▶ _The task_: Each entry should be duplicated verbatim; its pictures should not be.

Given data Start Marker

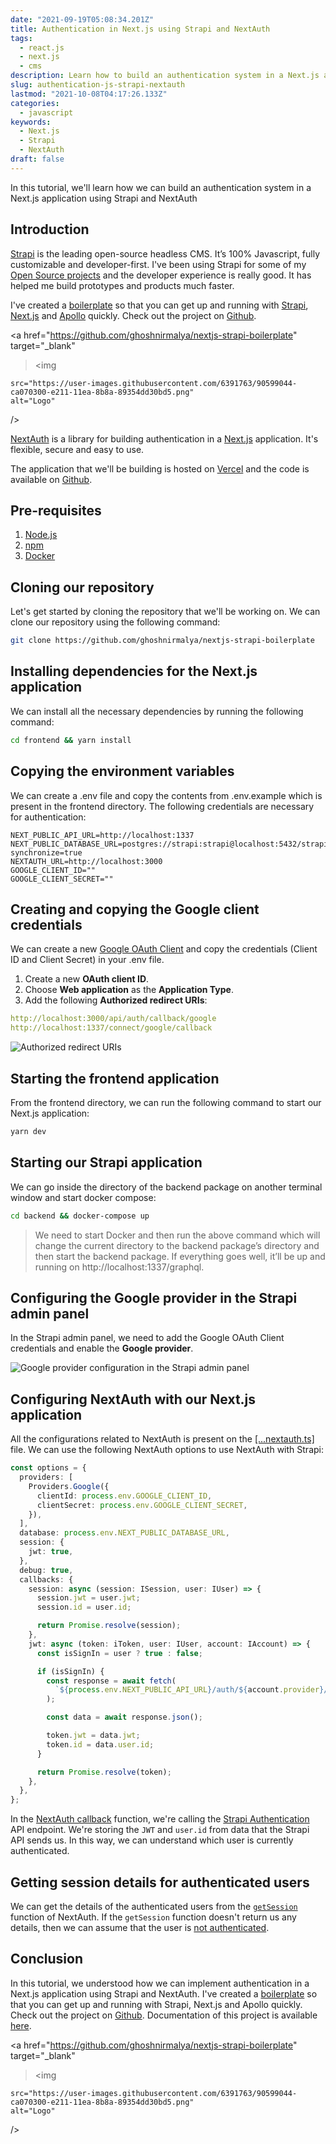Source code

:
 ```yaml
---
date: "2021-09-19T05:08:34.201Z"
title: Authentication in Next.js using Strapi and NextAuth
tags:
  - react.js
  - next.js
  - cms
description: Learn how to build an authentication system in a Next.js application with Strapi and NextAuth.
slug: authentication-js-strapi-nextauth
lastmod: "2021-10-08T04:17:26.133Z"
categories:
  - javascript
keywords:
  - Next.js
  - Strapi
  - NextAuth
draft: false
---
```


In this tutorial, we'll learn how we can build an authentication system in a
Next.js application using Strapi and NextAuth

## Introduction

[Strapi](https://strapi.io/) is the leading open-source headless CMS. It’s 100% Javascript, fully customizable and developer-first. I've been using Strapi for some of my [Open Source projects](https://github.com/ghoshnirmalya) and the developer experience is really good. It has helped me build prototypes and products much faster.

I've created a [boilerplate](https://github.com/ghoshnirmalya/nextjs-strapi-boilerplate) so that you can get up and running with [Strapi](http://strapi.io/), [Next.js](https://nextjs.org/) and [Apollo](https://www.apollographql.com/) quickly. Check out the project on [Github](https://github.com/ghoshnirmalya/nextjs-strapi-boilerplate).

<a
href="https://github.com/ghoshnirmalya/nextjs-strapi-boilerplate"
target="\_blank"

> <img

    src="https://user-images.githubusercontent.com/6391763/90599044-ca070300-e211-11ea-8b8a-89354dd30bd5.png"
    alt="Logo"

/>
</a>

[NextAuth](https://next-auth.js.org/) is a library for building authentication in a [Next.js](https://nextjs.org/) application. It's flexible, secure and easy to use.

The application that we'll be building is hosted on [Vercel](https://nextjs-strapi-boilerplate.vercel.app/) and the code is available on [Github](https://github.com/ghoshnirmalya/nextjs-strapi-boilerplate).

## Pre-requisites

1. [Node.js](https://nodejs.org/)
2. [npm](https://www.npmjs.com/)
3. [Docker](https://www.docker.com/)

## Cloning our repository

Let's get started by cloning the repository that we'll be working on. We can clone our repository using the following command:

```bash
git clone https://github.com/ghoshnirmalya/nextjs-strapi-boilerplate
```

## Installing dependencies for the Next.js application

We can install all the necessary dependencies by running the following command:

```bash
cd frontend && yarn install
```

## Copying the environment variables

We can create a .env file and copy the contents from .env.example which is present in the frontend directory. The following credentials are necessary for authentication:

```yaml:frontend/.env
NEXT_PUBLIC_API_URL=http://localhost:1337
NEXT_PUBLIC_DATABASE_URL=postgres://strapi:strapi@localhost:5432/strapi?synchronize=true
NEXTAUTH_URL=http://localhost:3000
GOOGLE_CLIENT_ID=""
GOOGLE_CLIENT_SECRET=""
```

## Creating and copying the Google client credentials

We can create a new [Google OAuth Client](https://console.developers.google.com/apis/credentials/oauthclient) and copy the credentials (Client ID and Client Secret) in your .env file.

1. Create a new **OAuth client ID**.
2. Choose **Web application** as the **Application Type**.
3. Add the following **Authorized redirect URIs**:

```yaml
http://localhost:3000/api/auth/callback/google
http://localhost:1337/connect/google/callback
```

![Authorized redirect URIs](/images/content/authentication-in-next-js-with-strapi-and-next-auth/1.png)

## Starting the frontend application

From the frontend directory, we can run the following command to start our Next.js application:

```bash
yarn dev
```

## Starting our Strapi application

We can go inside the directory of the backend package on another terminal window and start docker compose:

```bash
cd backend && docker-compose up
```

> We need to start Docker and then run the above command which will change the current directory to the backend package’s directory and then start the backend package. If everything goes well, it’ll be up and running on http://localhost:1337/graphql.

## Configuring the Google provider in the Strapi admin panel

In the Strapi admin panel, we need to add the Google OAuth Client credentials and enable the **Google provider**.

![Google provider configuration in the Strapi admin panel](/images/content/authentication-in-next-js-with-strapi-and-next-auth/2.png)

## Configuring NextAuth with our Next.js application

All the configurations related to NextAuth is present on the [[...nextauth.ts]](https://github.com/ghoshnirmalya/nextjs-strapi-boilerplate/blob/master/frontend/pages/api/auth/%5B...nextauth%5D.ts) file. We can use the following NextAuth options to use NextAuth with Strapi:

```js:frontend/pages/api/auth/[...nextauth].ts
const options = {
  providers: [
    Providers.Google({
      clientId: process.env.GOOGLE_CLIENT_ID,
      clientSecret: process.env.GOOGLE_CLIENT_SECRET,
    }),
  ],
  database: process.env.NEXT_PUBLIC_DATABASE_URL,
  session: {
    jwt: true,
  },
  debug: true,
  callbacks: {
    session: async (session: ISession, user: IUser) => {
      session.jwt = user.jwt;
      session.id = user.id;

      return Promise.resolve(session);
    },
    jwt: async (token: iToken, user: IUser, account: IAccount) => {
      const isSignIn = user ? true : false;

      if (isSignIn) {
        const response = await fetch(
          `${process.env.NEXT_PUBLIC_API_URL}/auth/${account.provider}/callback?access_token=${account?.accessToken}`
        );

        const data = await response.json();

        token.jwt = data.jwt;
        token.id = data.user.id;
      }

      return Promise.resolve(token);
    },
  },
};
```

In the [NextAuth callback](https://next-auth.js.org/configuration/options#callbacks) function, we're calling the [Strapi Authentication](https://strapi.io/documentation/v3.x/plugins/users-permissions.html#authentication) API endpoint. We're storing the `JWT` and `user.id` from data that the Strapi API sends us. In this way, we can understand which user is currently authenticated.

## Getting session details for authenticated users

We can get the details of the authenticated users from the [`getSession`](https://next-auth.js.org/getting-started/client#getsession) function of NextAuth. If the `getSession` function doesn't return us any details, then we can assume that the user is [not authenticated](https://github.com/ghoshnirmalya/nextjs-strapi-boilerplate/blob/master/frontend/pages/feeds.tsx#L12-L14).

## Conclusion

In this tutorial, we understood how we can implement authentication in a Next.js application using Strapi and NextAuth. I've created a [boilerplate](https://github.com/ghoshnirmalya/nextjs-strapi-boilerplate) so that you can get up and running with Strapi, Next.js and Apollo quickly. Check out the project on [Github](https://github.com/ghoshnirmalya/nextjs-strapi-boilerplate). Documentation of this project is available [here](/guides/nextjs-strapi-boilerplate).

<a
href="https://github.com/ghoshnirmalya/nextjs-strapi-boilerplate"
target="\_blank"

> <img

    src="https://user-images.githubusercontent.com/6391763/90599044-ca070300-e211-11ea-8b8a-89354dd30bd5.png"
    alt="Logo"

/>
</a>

Given data End Marker

▶ _Problem solution_:
Source code

:
 ```yaml
---
date: "2021-09-19T05:08:34.201Z"
title: Authentication in Next.js using Strapi and NextAuth
tags:
  - react.js
  - next.js
  - cms
description: Learn how to build an authentication system in a Next.js application with Strapi and NextAuth.
slug: authentication-js-strapi-nextauth
lastmod: "2021-10-08T04:17:26.133Z"
categories:
  - javascript
keywords:
  - Next.js
  - Strapi
  - NextAuth
draft: false
---
```


In this tutorial, we'll learn how we can build an authentication system in a
Next.js application using Strapi and NextAuth

## Introduction

[Strapi](https://strapi.io/) is the leading open-source headless CMS. It’s 100% Javascript, fully customizable and developer-first. I've been using Strapi for some of my [Open Source projects](https://github.com/ghoshnirmalya) and the developer experience is really good. It has helped me build prototypes and products much faster.

I've created a [boilerplate](https://github.com/ghoshnirmalya/nextjs-strapi-boilerplate) so that you can get up and running with [Strapi](http://strapi.io/), [Next.js](https://nextjs.org/) and [Apollo](https://www.apollographql.com/) quickly. Check out the project on [Github](https://github.com/ghoshnirmalya/nextjs-strapi-boilerplate).

<a
href="https://github.com/ghoshnirmalya/nextjs-strapi-boilerplate"
target="\_blank"

> <img

    src="https://user-images.githubusercontent.com/6391763/90599044-ca070300-e211-11ea-8b8a-89354dd30bd5.png"
    alt="Logo"

/>
</a>

[NextAuth](https://next-auth.js.org/) is a library for building authentication in a [Next.js](https://nextjs.org/) application. It's flexible, secure and easy to use.

The application that we'll be building is hosted on [Vercel](https://nextjs-strapi-boilerplate.vercel.app/) and the code is available on [Github](https://github.com/ghoshnirmalya/nextjs-strapi-boilerplate).

## Pre-requisites

1. [Node.js](https://nodejs.org/)
2. [npm](https://www.npmjs.com/)
3. [Docker](https://www.docker.com/)

## Cloning our repository

Let's get started by cloning the repository that we'll be working on. We can clone our repository using the following command:

```bash
git clone https://github.com/ghoshnirmalya/nextjs-strapi-boilerplate
```

## Installing dependencies for the Next.js application

We can install all the necessary dependencies by running the following command:

```bash
cd frontend && yarn install
```

## Copying the environment variables

We can create a .env file and copy the contents from .env.example which is present in the frontend directory. The following credentials are necessary for authentication:

```yaml:frontend/.env
NEXT_PUBLIC_API_URL=http://localhost:1337
NEXT_PUBLIC_DATABASE_URL=postgres://strapi:strapi@localhost:5432/strapi?synchronize=true
NEXTAUTH_URL=http://localhost:3000
GOOGLE_CLIENT_ID=""
GOOGLE_CLIENT_SECRET=""
```

## Creating and copying the Google client credentials

We can create a new [Google OAuth Client](https://console.developers.google.com/apis/credentials/oauthclient) and copy the credentials (Client ID and Client Secret) in your .env file.

1. Create a new **OAuth client ID**.
2. Choose **Web application** as the **Application Type**.
3. Add the following **Authorized redirect URIs**:

```yaml
http://localhost:3000/api/auth/callback/google
http://localhost:1337/connect/google/callback
```

![Authorized redirect URIs](/images/content/authentication-in-next-js-with-strapi-and-next-auth/1.png)

## Starting the frontend application

From the frontend directory, we can run the following command to start our Next.js application:

```bash
yarn dev
```

## Starting our Strapi application

We can go inside the directory of the backend package on another terminal window and start docker compose:

```bash
cd backend && docker-compose up
```

> We need to start Docker and then run the above command which will change the current directory to the backend package’s directory and then start the backend package. If everything goes well, it’ll be up and running on http://localhost:1337/graphql.

## Configuring the Google provider in the Strapi admin panel

In the Strapi admin panel, we need to add the Google OAuth Client credentials and enable the **Google provider**.

![Google provider configuration in the Strapi admin panel](/images/content/authentication-in-next-js-with-strapi-and-next-auth/2.png)

## Configuring NextAuth with our Next.js application

All the configurations related to NextAuth is present on the [[...nextauth.ts]](https://github.com/ghoshnirmalya/nextjs-strapi-boilerplate/blob/master/frontend/pages/api/auth/%5B...nextauth%5D.ts) file. We can use the following NextAuth options to use NextAuth with Strapi:

```js:frontend/pages/api/auth/[...nextauth].ts
const options = {
  providers: [
    Providers.Google({
      clientId: process.env.GOOGLE_CLIENT_ID,
      clientSecret: process.env.GOOGLE_CLIENT_SECRET,
    }),
  ],
  database: process.env.NEXT_PUBLIC_DATABASE_URL,
  session: {
    jwt: true,
  },
  debug: true,
  callbacks: {
    session: async (session: ISession, user: IUser) => {
      session.jwt = user.jwt;
      session.id = user.id;

      return Promise.resolve(session);
    },
    jwt: async (token: iToken, user: IUser, account: IAccount) => {
      const isSignIn = user ? true : false;

      if (isSignIn) {
        const response = await fetch(
          `${process.env.NEXT_PUBLIC_API_URL}/auth/${account.provider}/callback?access_token=${account?.accessToken}`
        );

        const data = await response.json();

        token.jwt = data.jwt;
        token.id = data.user.id;
      }

      return Promise.resolve(token);
    },
  },
};
```

In the [NextAuth callback](https://next-auth.js.org/configuration/options#callbacks) function, we're calling the [Strapi Authentication](https://strapi.io/documentation/v3.x/plugins/users-permissions.html#authentication) API endpoint. We're storing the `JWT` and `user.id` from data that the Strapi API sends us. In this way, we can understand which user is currently authenticated.

## Getting session details for authenticated users

We can get the details of the authenticated users from the [`getSession`](https://next-auth.js.org/getting-started/client#getsession) function of NextAuth. If the `getSession` function doesn't return us any details, then we can assume that the user is [not authenticated](https://github.com/ghoshnirmalya/nextjs-strapi-boilerplate/blob/master/frontend/pages/feeds.tsx#L12-L14).

## Conclusion

In this tutorial, we understood how we can implement authentication in a Next.js application using Strapi and NextAuth. I've created a [boilerplate](https://github.com/ghoshnirmalya/nextjs-strapi-boilerplate) so that you can get up and running with Strapi, Next.js and Apollo quickly. Check out the project on [Github](https://github.com/ghoshnirmalya/nextjs-strapi-boilerplate). Documentation of this project is available [here](/guides/nextjs-strapi-boilerplate).

<a
href="https://github.com/ghoshnirmalya/nextjs-strapi-boilerplate"
target="\_blank"

> <img

    src="https://user-images.githubusercontent.com/6391763/90599044-ca070300-e211-11ea-8b8a-89354dd30bd5.png"
    alt="Logo"

/>
</a>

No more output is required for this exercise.